• **Requirement**: Only lines holding the string "public" are wanted; copy each one from the material.

·····

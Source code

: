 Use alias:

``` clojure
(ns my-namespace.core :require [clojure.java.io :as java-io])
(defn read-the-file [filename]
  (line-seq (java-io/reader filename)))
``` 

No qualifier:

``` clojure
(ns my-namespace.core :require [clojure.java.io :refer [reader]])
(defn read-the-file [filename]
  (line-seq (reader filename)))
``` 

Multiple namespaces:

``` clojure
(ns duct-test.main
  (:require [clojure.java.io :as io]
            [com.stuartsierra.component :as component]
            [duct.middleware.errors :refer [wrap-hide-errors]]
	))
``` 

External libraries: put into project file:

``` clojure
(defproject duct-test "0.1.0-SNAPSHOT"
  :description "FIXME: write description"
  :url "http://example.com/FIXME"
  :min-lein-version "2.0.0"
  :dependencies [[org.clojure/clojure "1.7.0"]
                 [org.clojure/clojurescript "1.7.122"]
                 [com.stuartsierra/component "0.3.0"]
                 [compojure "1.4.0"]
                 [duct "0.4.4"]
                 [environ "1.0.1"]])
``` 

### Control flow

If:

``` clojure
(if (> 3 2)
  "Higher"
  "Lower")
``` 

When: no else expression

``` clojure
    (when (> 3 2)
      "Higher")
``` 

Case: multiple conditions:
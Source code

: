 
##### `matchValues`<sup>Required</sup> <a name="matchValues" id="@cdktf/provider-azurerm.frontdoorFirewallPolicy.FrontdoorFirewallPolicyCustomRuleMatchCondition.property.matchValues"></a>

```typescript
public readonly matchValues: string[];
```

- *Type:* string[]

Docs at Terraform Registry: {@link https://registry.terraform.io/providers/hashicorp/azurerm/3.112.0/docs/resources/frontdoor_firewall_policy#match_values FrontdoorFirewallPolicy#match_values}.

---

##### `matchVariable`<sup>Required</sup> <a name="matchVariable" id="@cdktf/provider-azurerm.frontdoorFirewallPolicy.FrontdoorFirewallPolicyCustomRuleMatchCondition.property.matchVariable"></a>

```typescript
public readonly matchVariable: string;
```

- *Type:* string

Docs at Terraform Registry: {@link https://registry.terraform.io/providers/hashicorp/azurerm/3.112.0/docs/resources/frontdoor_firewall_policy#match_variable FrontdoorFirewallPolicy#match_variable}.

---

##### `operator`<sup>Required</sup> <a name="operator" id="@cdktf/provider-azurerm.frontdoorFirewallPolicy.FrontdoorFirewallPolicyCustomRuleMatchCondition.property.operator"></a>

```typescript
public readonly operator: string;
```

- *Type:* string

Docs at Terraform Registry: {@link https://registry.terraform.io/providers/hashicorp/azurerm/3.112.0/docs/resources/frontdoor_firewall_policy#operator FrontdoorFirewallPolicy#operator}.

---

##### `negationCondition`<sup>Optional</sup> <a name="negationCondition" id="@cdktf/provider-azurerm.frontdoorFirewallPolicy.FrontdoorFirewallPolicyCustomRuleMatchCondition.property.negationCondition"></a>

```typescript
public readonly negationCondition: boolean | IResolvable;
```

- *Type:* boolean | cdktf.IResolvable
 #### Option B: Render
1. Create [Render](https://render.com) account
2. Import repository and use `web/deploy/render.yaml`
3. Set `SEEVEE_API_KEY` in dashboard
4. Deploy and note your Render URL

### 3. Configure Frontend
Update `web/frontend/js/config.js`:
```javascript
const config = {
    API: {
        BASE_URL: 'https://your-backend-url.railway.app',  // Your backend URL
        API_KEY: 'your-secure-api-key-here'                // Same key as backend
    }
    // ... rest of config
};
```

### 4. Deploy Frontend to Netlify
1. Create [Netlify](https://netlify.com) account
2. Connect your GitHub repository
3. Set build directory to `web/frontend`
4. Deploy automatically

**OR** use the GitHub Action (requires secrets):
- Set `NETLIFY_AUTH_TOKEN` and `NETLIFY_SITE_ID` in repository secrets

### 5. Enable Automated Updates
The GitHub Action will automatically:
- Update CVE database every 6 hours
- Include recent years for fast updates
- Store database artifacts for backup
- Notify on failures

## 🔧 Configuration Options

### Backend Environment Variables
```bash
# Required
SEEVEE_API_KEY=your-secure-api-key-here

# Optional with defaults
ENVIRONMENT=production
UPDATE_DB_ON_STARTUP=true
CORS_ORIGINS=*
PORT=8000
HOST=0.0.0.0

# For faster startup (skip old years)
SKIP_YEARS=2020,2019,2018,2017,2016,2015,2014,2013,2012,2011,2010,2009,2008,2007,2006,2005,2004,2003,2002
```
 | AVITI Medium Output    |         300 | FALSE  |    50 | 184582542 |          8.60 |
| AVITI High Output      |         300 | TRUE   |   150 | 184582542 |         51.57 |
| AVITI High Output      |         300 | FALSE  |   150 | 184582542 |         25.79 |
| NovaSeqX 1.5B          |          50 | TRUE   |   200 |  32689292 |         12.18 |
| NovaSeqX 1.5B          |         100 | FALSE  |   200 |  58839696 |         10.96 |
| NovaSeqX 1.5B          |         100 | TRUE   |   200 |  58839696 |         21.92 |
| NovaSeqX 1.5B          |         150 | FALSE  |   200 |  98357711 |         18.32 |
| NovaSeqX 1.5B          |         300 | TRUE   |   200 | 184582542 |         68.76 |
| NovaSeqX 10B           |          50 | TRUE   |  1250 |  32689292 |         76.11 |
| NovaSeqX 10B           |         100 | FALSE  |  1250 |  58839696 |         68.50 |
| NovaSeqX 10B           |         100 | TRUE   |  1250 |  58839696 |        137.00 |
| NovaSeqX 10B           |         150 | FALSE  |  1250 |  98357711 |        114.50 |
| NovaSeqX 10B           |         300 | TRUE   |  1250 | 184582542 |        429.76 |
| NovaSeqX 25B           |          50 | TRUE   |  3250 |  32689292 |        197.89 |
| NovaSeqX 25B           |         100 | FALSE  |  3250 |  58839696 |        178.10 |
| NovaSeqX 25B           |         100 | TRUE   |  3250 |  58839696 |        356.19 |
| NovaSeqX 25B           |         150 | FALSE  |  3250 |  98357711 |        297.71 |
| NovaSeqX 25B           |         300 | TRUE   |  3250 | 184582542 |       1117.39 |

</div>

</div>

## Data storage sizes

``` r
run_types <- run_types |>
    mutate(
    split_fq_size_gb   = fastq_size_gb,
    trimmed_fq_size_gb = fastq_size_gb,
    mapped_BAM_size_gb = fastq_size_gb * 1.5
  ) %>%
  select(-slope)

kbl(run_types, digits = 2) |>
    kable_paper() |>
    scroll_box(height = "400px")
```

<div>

·····

• **Response to this task**:
public readonly matchValues: string[];
public readonly matchVariable: string;
public readonly operator: string;
public readonly negationCondition: boolean | IResolvable;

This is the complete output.